Agencies like Centrelink could fairly easily restart the six-year limit, by taking a basic action like opening the client’s record and doing a basic review, but nonetheless it resulted in some debts expiring because the agency did not have enough resources to pursue them all.

From January 1 it was removed entirely by the Budget Savings (Omnibus) Act, shortly after the government asked Centrelink to identify and recover hundreds of thousands more debts than it ever has before by significantly decreasing the amount of administrative effort spent on each one.

The various pieces of legislation amended by the act now say welfare debt recovery actions can take place “at any time” and according to the act’s explanatory memorandum:

“This will align social welfare debt recovery with the arrangements applied by other government agencies involved in the recovery of Commonwealth debts, where there is no such limitation.

” … Removing this limitation will prevent debts from ‘ageing’ out of recovery, and will improve the ability to recover old debts. Debt recovery will be able to commence at any time.”

The Mandarin has heard a significant number of relatively senior Department of Human Services staff are under the impression that the removal of the six-year limit has opened up a very large number of potential debts to recovery action that were previously off-limits.

There’s apparently a view in the agency that now there is nothing stopping the automated compliance program from going back through tax and welfare records “indefinitely” to find new debts to raise.

But an independent expert in social security law said this was not quite right; the six-year limit only ever applied to debts after they were raised. The clock started when the agency became aware of the debt (or when it reasonably should have — for example, if it was notified of an overpayment but failed to actually raise a debt for six years or more).

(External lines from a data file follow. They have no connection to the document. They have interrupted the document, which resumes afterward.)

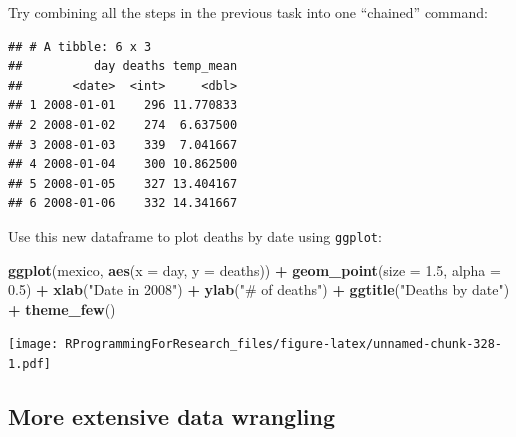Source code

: \documentclass[]{book}
\makeatletter
\newenvironment{Shaded}{\begin{snugshade}}{\end{snugshade}}
\newcommand{\KeywordTok}[1]{\textcolor[rgb]{0.13,0.29,0.53}{\textbf{#1}}}
\newcommand{\DataTypeTok}[1]{\textcolor[rgb]{0.13,0.29,0.53}{#1}}
\newcommand{\FloatTok}[1]{\textcolor[rgb]{0.00,0.00,0.81}{#1}}
\newcommand{\StringTok}[1]{\textcolor[rgb]{0.31,0.60,0.02}{#1}}
\newcommand{\OperatorTok}[1]{\textcolor[rgb]{0.81,0.36,0.00}{\textbf{#1}}}
\newcommand{\NormalTok}[1]{#1}
\newenvironment{kframe}{%
\medskip{}
\setlength{\fboxsep}{.8em}
 \def\at@end@of@kframe{}%
 \ifinner\ifhmode%
  \def\at@end@of@kframe{\end{minipage}}%
  \begin{minipage}{\columnwidth}%
 \fi\fi%
 \def\FrameCommand##1{\hskip\@totalleftmargin \hskip-\fboxsep
 \colorbox{shadecolor}{##1}\hskip-\fboxsep
     \hskip-\linewidth \hskip-\@totalleftmargin \hskip\columnwidth}%
 \MakeFramed {\advance\hsize-\width
   \@totalleftmargin\z@ \linewidth\hsize
   \@setminipage}}%
 {\par\unskip\endMakeFramed%
 \at@end@of@kframe}
\renewenvironment{Shaded}{\begin{kframe}}{\end{kframe}}
\theoremstyle{definition}
\theoremstyle{definition}
\theoremstyle{definition}
\theoremstyle{remark}
\makeatother
\begin{document}
Try combining all the steps in the previous task into one ``chained''
command:

\begin{Shaded}
\end{Shaded}

\begin{verbatim}
## # A tibble: 6 x 3
##          day deaths temp_mean
##       <date>  <int>     <dbl>
## 1 2008-01-01    296 11.770833
## 2 2008-01-02    274  6.637500
## 3 2008-01-03    339  7.041667
## 4 2008-01-04    300 10.862500
## 5 2008-01-05    327 13.404167
## 6 2008-01-06    332 14.341667
\end{verbatim}

Use this new dataframe to plot deaths by date using \texttt{ggplot}:

\begin{Shaded}
\begin{Highlighting}[]
\KeywordTok{ggplot}\NormalTok{(mexico, }\KeywordTok{aes}\NormalTok{(}\DataTypeTok{x =}\NormalTok{ day, }\DataTypeTok{y =}\NormalTok{ deaths)) }\OperatorTok{+}\StringTok{ }
\StringTok{        }\KeywordTok{geom_point}\NormalTok{(}\DataTypeTok{size =} \FloatTok{1.5}\NormalTok{, }\DataTypeTok{alpha =} \FloatTok{0.5}\NormalTok{) }\OperatorTok{+}\StringTok{ }
\StringTok{        }\KeywordTok{xlab}\NormalTok{(}\StringTok{"Date in 2008"}\NormalTok{) }\OperatorTok{+}\StringTok{ }\KeywordTok{ylab}\NormalTok{(}\StringTok{"# of deaths"}\NormalTok{) }\OperatorTok{+}\StringTok{ }
\StringTok{        }\KeywordTok{ggtitle}\NormalTok{(}\StringTok{"Deaths by date"}\NormalTok{) }\OperatorTok{+}\StringTok{ }
\StringTok{        }\KeywordTok{theme_few}\NormalTok{()}
\end{Highlighting}
\end{Shaded}

\texttt{[image: RProgrammingForResearch\_files/figure-latex/unnamed-chunk-328-1.pdf]}

\subsection{More extensive data
wrangling}\label{more-extensive-data-wrangling}
\end{document}
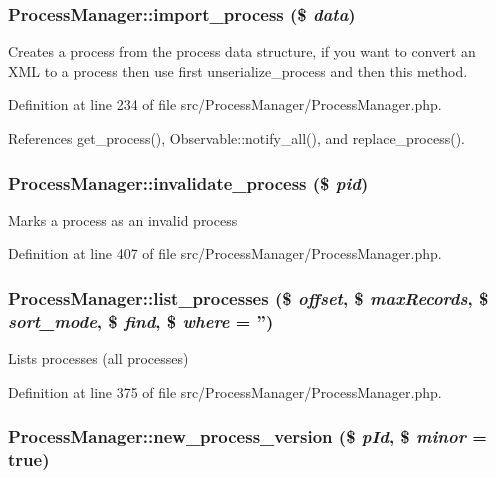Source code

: \subsubsection{\setlength{\rightskip}{0pt plus 5cm}Process\-Manager::import\_\-process (\$ {\em data})}\label{classProcessManager_a5}


Creates a process from the process data structure, if you want to convert an XML to a process then use first unserialize\_\-process and then this method. 

Definition at line 234 of file src/Process\-Manager/Process\-Manager.php.

References get\_\-process(), Observable::notify\_\-all(), and replace\_\-process().
\subsubsection{\setlength{\rightskip}{0pt plus 5cm}Process\-Manager::invalidate\_\-process (\$ {\em pid})}\label{classProcessManager_a10}


Marks a process as an invalid process 

Definition at line 407 of file src/Process\-Manager/Process\-Manager.php.
\subsubsection{\setlength{\rightskip}{0pt plus 5cm}Process\-Manager::list\_\-processes (\$ {\em offset}, \$ {\em max\-Records}, \$ {\em sort\_\-mode}, \$ {\em find}, \$ {\em where} = '')}\label{classProcessManager_a9}


Lists processes (all processes) 

Definition at line 375 of file src/Process\-Manager/Process\-Manager.php.
\subsubsection{\setlength{\rightskip}{0pt plus 5cm}Process\-Manager::new\_\-process\_\-version (\$ {\em p\-Id}, \$ {\em minor} = true)}\label{classProcessManager_a6}



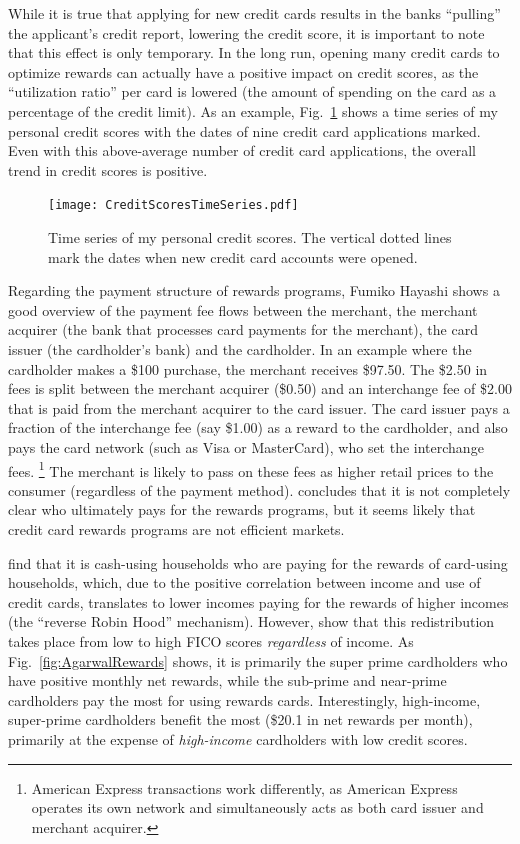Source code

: While it is true that applying for new credit cards results in the banks ``pulling'' the applicant's credit report, lowering the credit score, it is important to note that this effect is only temporary. In the long run, opening many credit cards to optimize rewards can actually have a positive impact on credit scores, as the ``utilization ratio'' per card is lowered (the amount of spending on the card as a percentage of the credit limit). 
As an example, Fig.~\ref{fig:FICOTimeline} shows a time series of my personal credit scores with the dates of nine credit card applications marked. Even with this above-average number of credit card applications, the overall trend in credit scores is positive.

\begin{figure}[t!h]
    \begin{center}
    \texttt{[image: CreditScoresTimeSeries.pdf]}
    \caption{Time series of my personal credit scores. The vertical dotted lines mark the dates when new credit card accounts were opened.}
    \label{fig:FICOTimeline}
    \end{center}
\end{figure}

Regarding the payment structure of rewards programs, Fumiko Hayashi \citeyearpar{hayashi:2009} shows a good overview of the payment fee flows between the merchant, the merchant acquirer (the bank that processes card payments for the merchant), the card issuer (the cardholder's bank) and the cardholder.
In an example where the cardholder makes a \$100 purchase, the merchant receives \$97.50. The \$2.50 in fees is split between the merchant acquirer (\$0.50) and an interchange fee of \$2.00 that is paid from the merchant acquirer to the card issuer. The card issuer pays a fraction of the interchange fee (say \$1.00) as a reward to the cardholder, and also pays the card network (such as Visa or MasterCard), who set the interchange fees.%
\footnote{American Express transactions work differently, as American Express operates its own network and simultaneously acts as both card issuer and merchant acquirer.}
The merchant is likely to pass on these fees as higher retail prices to the consumer (regardless of the payment method). \citet{hayashi:2009} concludes that it is not completely clear who ultimately pays for the rewards programs, but it seems likely that credit card rewards programs are not efficient markets. 

\citet*{schuetal:2010} find that it is cash-using households who are paying for the rewards of card-using households, which, due to the positive correlation between income and use of credit cards, translates to lower incomes paying for the rewards of higher incomes (the ``reverse Robin Hood'' mechanism). 
However, \citet*{agaretal:2023} show that this redistribution takes place from low to high FICO scores \emph{regardless} of income.
As Fig.~\ref{fig:AgarwalRewards} shows, it is primarily the super prime cardholders who have positive monthly net rewards, while the sub-prime and near-prime cardholders pay the most for using rewards cards. Interestingly, high-income, super-prime cardholders benefit the most (\$20.1 in net rewards per month), primarily at the expense of \emph{high-income} cardholders with low credit scores.

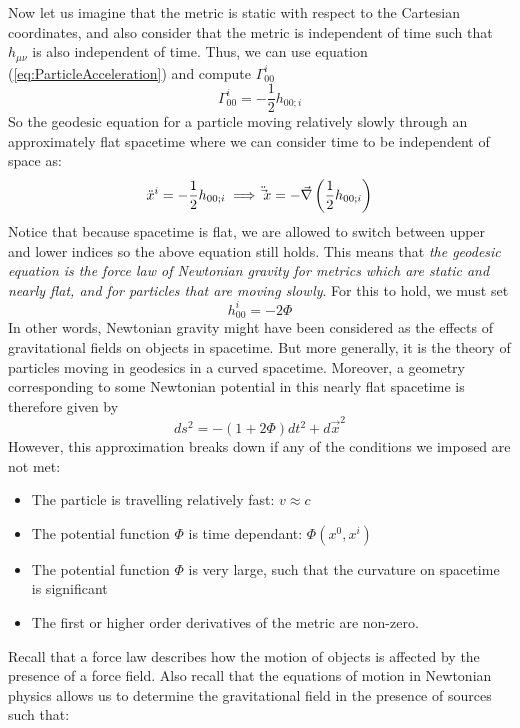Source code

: \documentclass{article}
\begin{document}
 		Now let us imagine that the metric is static with respect to the Cartesian coordinates, and also consider that the metric is independent of time such that $h_{\mu\nu}$ is also independent of time. Thus, we can use equation (\ref{eq:ParticleAcceleration}) and compute $\Gamma_{00}^i$
 		\begin{equation}
 			\label{eq:ChristoffelAcceleration}
 			\Gamma_{00}^i = - \frac12 h_{00;i}
 		\end{equation}
 		So the geodesic equation for a particle moving relatively slowly through an approximately flat spacetime where we can consider time to be independent of space as:
 		$$ 
 			\ddot{x}^i = -\frac12 h_{00;i} \implies \ddot\vec{x} = -\vec{\nabla} \left( \frac12 h_{00;i} \right) 
 		$$
 		Notice that because spacetime is flat, we are allowed to switch between upper and lower indices so the above equation still holds. This means that \textit{the geodesic equation is the force law of Newtonian gravity for metrics which are static and nearly flat, and for particles that are moving slowly}. For this to hold, we must set
 		\begin{equation}
 			\label{eq:GravityForce}
 			h_{00}^i = -2 \Phi
 		\end{equation}
 		In other words, Newtonian gravity might have been considered as the effects of gravitational fields on objects in spacetime. But more generally, it is the theory of particles moving in geodesics in a curved spacetime. Moreover, a geometry corresponding to some Newtonian potential in this nearly flat spacetime is therefore given by
 		\begin{equation}
 			\label{eq:NewtonianGeometry}
 			ds^2 = - \left( 1 + 2 \Phi \right) dt^2 + d\vec{x}^2
 		\end{equation}
 		However, this approximation breaks down if any of the conditions we imposed are not met:
 		\begin{itemize}
 			\item The particle is travelling relatively fast: $v \approx c$
 			\item The potential function $\Phi$ is time dependant: $\Phi(x^0,x^i)$
 			\item The potential function $\Phi$ is very large, such that the curvature on spacetime is significant
 			\item The first or higher order derivatives of the metric are non-zero.
 		\end{itemize}
 		Recall that a force law describes how the motion of objects is affected by the presence of a force field. Also recall that the equations of motion in Newtonian physics allows us to determine the gravitational field in the presence of sources such that:
\end{document}
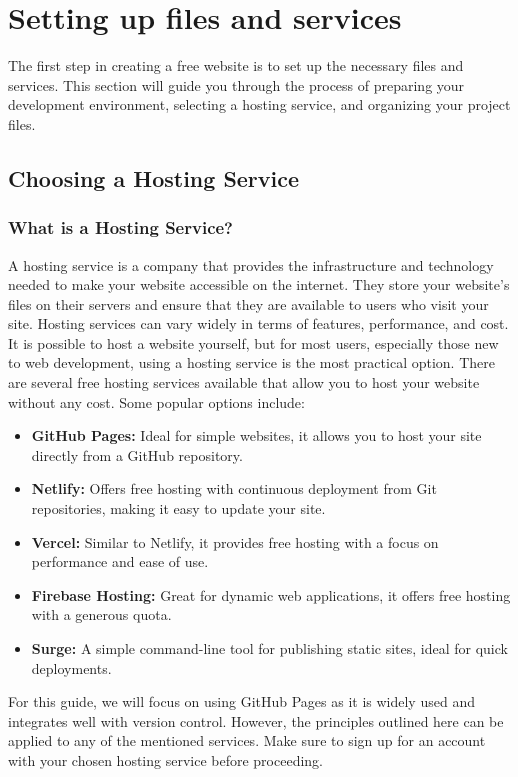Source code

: \section{Setting up files and services}

The first step in creating a free website is to set up the necessary files and services. This section will guide you through the process of preparing your development environment, selecting a hosting service, and organizing your project files.

\subsection{Choosing a Hosting Service}

\subsubsection{What is a Hosting Service?}
A hosting service is a company that provides the infrastructure and technology needed to make your website accessible on the internet. They store your website's files on their servers and ensure that they are available to users who visit your site. Hosting services can vary widely in terms of features, performance, and cost. It is possible to host a website yourself, but for most users, especially those new to web development, using a hosting service is the most practical option. There are several free hosting services available that allow you to host your website without any cost. Some popular options include:
\begin{itemize}
    \item \textbf{GitHub Pages:} Ideal for simple websites, it allows you to host your site directly from a GitHub repository.
    \item \textbf{Netlify:} Offers free hosting with continuous deployment from Git repositories, making it easy to update your site.
    \item \textbf{Vercel:} Similar to Netlify, it provides free hosting with a focus on performance and ease of use.
    \item \textbf{Firebase Hosting:} Great for dynamic web applications, it offers free hosting with a generous quota.
    \item \textbf{Surge:} A simple command-line tool for publishing static sites, ideal for quick deployments.
\end{itemize}

For this guide, we will focus on using GitHub Pages as it is widely used and integrates well with version control. However, the principles outlined here can be applied to any of the mentioned services. Make sure to sign up for an account with your chosen hosting service before proceeding.

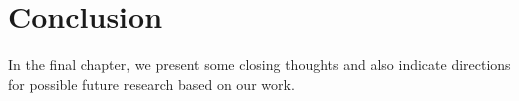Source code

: 
\chapter{Conclusion}\label{chapter:future_work_and_conclusion}

In the final chapter, we present some closing thoughts and also indicate directions for possible future research based on our work.






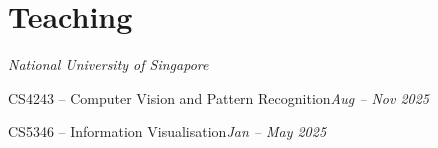 \section{Teaching}

\vspace{2pt}
\hfill{\color{muted}\small\itshape National University of Singapore}\par
\vspace{1pt}
\cvListStart
  \item CS4243 -- Computer Vision and Pattern Recognition\hfill{\color{muted}\small\itshape Aug -- Nov 2025}
  \item CS5346 -- Information Visualisation\hfill{\color{muted}\small\itshape Jan -- May 2025}
\cvListEnd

The legal interpretation was that Centrelink could always chase a debt from any time in the past — provided it could argue there was no reasonable way to have found out more than six years prior — but in practice it always raised more debts than it could recover, so it prioritised the biggest ones and did not go looking for new ones especially hard.

The Mandarin also understands that debts which expired after no action was taken for more than six years before the change on January 1 cannot be resurrected.

The further back Centrelink goes looking for past discrepancies between taxable income and support payments, the less chance there is that the people advised of potential debts will be able to produce payslips or other records to prove they were not overpaid.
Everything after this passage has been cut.